Pubdate: Thu, 16 Mar 2006
Source: Tribune Review (Pittsburgh, PA)
Copyright: 2006 Tribune-Review Publishing Co.
Contact:  http://www.pittsburghlive.com/x/tribune-review/trib/
Details: http://www.mapinc.org/media/460
Author: Mike Seate

COLUMNIST HELPS FEDS SHUT DOWN HANGOUT

There's barely enough light to see your way around the empty room at
2537 Perrysville Ave. in the North Side, but a glance is enough. This
former convenience store has become the hangout of drug dealers and
street gangs, locals say, and evidence of nightly visits to the place
isn't hard to find.

Tiny plastic bags used to store small amounts of cocaine and crack
flutter in the breeze, while empty malt liquor bottles and potato chip
bags crunch underfoot. The drywall and ceiling tiles have been torn
away in many places, and dirty yellow fiberglass insulation has been
ripped apart by folks looking for drugs or money they hoped was left
behind by the building's owner, convicted cocaine kingpin Oliver
Beasley of Penn Hills.

Things aren't much better two doors down, in the former Beeda Bea's
House of Style and Beauty Salon. After the salon closed its doors
three years ago, the front door was kicked in and the room where local
ladies once sat for nail jobs and corn rows is now a shooting gallery
for junkies. It also makes a convenient hideout for anybody looking
for a warm, dark refuge from the streets.

"I'd board these places up myself, but I don't have the time or
money," said long-time neighborhood resident Galen Hatcher. As the
owner of an apartment building situated in between the two vacant
storefronts, Hatcher is especially nervous about the company the
properties are attracting.

Located at the intersection of Perrysville Avenue and North Charles
Street, the buildings are just a few blocks from the troubled
Northview Heights public housing project. It's not the best place to
live for people looking for drug-free sidewalks and safe family
strolls after dark.

But that should all end soon. The U.S. Attorney's Office last week
seized the buildings. Margaret Philbin, spokeswoman for U.S. Attorney
Mary Beth Buchanan, said the vacant stores will be boarded shut and
padlocked by federal marshals sometime this week.
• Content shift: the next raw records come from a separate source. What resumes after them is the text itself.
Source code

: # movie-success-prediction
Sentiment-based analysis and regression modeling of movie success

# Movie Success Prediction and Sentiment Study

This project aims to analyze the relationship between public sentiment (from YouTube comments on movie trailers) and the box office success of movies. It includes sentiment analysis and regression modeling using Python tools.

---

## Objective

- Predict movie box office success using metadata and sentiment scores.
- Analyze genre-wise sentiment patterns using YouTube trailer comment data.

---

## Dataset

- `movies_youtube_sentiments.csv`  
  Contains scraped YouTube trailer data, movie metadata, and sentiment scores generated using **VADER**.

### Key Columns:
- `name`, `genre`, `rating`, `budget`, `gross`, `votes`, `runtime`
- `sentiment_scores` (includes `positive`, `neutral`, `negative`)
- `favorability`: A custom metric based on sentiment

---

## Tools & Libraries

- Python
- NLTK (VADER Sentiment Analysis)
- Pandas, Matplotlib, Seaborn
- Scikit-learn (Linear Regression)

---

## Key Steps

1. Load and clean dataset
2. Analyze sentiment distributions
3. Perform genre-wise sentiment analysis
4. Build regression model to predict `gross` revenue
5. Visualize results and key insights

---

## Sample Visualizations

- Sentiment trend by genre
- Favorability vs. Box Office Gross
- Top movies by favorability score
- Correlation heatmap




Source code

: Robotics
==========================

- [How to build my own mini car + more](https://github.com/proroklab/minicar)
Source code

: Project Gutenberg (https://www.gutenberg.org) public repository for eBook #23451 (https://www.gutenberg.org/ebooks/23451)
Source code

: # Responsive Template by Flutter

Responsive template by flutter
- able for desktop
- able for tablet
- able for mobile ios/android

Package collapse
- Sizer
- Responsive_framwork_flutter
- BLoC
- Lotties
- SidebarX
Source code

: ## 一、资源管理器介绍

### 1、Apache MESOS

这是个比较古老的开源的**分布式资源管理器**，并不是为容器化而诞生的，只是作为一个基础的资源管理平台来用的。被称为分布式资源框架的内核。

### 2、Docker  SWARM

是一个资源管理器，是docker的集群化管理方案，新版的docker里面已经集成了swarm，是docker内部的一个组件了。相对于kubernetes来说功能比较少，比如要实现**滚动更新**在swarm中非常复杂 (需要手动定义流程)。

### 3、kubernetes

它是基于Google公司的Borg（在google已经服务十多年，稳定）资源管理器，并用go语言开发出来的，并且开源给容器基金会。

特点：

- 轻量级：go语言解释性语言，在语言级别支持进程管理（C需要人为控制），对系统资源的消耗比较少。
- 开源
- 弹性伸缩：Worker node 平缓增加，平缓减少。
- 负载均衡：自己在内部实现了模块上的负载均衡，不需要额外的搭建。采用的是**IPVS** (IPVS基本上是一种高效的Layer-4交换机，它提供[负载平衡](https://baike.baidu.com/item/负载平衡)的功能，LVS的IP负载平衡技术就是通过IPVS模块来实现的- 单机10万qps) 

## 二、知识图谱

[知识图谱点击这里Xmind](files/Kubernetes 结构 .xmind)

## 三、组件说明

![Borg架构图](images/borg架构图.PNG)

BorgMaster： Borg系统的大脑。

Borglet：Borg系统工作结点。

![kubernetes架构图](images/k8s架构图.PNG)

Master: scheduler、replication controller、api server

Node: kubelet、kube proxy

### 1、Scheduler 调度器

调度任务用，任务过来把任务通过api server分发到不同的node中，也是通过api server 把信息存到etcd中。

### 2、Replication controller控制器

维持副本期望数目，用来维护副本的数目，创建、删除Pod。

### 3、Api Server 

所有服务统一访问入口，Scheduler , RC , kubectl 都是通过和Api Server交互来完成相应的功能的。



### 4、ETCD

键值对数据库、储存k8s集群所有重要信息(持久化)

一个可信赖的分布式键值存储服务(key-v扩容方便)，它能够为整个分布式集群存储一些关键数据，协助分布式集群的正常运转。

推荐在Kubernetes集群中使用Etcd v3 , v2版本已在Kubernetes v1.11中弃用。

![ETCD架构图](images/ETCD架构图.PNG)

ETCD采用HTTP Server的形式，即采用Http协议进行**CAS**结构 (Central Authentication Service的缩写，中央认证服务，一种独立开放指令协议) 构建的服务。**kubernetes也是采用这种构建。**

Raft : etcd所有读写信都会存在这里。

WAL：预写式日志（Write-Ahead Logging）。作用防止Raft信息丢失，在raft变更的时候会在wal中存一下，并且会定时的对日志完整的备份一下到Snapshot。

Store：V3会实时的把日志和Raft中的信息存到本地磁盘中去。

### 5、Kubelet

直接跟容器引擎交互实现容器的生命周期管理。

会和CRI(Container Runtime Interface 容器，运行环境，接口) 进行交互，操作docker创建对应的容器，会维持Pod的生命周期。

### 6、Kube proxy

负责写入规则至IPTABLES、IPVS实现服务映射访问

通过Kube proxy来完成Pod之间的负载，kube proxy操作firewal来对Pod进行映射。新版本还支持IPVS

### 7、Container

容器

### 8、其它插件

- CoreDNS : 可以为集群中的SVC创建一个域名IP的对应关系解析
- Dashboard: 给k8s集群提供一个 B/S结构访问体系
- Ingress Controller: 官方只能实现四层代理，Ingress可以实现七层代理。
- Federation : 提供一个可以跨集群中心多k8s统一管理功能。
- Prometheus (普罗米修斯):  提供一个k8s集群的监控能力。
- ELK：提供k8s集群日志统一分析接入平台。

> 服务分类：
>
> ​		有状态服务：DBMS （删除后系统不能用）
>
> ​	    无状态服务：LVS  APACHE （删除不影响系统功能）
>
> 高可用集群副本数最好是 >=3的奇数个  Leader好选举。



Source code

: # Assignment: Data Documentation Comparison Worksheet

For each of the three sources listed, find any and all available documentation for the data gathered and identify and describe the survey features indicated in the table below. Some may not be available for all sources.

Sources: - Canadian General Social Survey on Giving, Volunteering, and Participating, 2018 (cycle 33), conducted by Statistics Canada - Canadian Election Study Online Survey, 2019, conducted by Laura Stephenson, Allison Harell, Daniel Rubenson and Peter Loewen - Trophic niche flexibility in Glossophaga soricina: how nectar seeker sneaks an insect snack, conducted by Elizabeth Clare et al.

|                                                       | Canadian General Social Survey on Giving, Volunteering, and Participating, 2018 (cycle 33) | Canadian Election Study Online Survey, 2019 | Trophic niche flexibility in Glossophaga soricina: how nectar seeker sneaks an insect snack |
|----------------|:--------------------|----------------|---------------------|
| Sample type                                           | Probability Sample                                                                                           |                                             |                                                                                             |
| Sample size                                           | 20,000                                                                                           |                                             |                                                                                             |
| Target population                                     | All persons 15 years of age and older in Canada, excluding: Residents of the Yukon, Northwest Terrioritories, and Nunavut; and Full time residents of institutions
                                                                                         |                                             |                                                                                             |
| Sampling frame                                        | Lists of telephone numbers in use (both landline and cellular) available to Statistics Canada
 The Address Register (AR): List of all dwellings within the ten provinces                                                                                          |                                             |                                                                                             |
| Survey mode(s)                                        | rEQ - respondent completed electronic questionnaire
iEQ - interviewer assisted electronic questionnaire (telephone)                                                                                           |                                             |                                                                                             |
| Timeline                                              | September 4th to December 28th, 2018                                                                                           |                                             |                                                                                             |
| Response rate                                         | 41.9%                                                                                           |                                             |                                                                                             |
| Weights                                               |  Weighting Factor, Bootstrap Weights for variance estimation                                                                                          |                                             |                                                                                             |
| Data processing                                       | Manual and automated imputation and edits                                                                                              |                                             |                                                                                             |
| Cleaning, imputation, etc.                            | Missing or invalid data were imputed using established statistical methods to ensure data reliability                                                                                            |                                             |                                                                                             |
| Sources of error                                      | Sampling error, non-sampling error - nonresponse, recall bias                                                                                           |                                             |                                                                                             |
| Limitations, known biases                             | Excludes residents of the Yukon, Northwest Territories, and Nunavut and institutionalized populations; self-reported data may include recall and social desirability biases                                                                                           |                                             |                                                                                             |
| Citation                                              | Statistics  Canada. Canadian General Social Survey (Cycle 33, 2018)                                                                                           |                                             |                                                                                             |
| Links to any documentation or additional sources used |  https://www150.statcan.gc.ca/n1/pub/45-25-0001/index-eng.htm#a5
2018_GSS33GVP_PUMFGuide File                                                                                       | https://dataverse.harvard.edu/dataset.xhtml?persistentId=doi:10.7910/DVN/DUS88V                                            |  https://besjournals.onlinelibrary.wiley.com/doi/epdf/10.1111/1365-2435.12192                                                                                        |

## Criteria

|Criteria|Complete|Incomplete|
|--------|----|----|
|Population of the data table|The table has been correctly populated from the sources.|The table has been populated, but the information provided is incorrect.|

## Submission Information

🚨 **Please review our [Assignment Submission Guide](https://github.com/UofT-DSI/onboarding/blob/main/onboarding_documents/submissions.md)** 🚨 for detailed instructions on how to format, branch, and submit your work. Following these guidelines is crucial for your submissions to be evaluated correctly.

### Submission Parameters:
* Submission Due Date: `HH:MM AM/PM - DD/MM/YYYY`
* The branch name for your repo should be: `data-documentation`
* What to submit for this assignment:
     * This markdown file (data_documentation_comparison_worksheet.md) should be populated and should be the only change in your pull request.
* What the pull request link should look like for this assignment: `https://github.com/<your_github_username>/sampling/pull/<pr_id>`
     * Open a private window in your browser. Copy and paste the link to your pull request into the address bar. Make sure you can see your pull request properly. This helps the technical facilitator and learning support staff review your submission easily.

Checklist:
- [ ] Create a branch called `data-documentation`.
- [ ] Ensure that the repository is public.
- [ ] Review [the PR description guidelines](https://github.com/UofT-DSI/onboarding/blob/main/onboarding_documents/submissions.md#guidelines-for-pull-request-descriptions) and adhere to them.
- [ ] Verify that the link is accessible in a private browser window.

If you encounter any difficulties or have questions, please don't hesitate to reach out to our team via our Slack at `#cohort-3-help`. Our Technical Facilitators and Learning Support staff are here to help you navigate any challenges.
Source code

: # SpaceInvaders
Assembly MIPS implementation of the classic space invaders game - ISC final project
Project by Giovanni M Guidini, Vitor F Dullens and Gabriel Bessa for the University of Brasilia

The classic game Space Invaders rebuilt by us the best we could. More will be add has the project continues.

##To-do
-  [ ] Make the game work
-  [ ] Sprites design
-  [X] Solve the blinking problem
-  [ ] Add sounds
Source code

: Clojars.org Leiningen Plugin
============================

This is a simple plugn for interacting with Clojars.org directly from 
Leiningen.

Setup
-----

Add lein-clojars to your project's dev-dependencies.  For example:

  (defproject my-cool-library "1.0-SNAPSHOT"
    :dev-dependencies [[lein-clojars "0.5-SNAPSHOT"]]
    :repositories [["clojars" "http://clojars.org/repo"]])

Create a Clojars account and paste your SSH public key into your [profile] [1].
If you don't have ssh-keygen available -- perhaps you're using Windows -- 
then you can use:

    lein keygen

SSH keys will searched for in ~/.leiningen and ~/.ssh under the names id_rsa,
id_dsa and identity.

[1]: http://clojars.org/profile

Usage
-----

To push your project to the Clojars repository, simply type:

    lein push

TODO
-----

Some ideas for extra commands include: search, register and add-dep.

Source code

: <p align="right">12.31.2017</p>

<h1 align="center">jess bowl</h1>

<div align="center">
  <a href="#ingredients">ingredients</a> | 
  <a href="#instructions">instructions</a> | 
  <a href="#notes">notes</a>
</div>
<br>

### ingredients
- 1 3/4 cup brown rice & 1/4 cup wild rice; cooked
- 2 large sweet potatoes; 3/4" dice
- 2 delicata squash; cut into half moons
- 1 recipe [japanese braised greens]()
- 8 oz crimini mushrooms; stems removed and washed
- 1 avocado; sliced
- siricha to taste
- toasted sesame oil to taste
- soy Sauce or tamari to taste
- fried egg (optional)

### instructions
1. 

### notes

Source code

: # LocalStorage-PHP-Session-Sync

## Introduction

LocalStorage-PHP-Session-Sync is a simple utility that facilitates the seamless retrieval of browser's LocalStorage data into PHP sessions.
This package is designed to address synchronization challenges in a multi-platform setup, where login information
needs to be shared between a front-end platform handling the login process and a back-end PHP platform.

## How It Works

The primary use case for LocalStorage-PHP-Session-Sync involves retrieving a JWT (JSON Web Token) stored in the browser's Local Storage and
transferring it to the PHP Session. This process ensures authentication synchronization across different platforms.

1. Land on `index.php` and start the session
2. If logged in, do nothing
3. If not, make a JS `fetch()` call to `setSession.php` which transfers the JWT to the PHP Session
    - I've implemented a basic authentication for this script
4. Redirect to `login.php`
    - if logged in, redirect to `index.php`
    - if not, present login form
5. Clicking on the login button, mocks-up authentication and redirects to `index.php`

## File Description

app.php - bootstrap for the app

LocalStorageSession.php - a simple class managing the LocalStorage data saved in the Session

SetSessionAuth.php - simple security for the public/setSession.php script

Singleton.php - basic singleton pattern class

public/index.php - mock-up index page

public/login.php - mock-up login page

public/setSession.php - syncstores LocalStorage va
Philbin and assistant U.S. Attorney Mary Houghton said information
from this columnist helped the feds secure the properties, a duty they
said I should be proud of. But curiously, I'm a little ambivalent
about the experience.

I've never been a fan of the federal government seizing private
citizens' properties, even those belonging to drug dealers. Beasley
might be serving a sentence of 20 years to life, but he eventually
might be paroled. When Beasley emerges from prison, he'll hit the
streets without the properties and businesses that could help him
start a new life.

With such a bleak outlook, I'm willing to bet a guy like Beasley could
end up back in jail in no time. To think I had a hand in that doesn't
make me sleep any easier at night.

On the other hand, the dangerous little section of the North Side
where Hatcher and his tenants live is about to become a lot safer.
Even the guys selling crack on their corner are unlikely to break into
a building owned by the feds.

Which, for lack of a better alternative, counts for something.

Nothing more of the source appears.